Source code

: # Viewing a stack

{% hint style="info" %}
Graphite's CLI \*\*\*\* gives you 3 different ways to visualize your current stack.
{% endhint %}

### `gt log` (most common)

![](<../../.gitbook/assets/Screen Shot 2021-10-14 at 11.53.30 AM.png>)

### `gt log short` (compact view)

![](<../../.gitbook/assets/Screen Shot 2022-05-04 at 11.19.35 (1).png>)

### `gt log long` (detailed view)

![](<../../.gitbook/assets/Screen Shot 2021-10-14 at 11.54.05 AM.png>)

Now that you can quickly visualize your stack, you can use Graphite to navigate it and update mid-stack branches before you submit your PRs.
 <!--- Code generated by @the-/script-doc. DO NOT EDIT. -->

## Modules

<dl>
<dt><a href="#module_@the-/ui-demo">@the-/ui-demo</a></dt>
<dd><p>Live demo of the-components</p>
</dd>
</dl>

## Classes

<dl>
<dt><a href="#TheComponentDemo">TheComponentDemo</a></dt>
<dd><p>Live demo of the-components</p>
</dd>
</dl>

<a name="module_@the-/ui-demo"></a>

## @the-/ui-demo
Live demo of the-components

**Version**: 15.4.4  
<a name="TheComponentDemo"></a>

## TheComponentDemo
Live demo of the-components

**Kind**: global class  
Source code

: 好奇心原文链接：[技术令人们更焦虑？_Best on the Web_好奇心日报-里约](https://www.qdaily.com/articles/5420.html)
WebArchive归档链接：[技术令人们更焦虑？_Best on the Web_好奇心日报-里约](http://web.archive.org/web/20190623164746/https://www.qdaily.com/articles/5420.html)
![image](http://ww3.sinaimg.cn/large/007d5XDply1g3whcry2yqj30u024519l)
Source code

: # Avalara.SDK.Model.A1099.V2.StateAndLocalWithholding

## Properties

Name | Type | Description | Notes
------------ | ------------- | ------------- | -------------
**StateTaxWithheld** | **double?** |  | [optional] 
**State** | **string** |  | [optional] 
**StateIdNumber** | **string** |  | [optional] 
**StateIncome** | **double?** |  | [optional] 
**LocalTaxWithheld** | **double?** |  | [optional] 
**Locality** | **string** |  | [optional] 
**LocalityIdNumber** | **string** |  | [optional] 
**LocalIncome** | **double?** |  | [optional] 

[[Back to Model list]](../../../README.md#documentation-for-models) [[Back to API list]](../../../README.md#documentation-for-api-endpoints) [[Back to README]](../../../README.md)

·····

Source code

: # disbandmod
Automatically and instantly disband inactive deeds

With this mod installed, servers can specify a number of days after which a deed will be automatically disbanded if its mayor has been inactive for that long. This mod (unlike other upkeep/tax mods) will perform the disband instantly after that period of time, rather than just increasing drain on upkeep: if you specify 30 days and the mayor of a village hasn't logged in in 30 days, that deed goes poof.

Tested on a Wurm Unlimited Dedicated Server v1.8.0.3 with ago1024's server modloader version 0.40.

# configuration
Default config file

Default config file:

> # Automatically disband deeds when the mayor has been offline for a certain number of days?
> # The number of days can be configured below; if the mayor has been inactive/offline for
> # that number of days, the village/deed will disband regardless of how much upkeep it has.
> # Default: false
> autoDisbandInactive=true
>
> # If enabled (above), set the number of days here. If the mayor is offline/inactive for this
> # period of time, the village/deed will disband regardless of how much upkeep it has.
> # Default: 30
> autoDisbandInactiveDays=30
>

·····

Your task >> What you give back should be exactly the lines of the data above from the line with "at 11.53.30 AM.png>)" through the line with "at 11.54.05 AM.png>)", both of those included, and nothing more.

Output of the task >>
![](<../../.gitbook/assets/Screen Shot 2021-10-14 at 11.53.30 AM.png>)

### `gt log short` (compact view)

![](<../../.gitbook/assets/Screen Shot 2022-05-04 at 11.19.35 (1).png>)

### `gt log long` (detailed view)

![](<../../.gitbook/assets/Screen Shot 2021-10-14 at 11.54.05 AM.png>)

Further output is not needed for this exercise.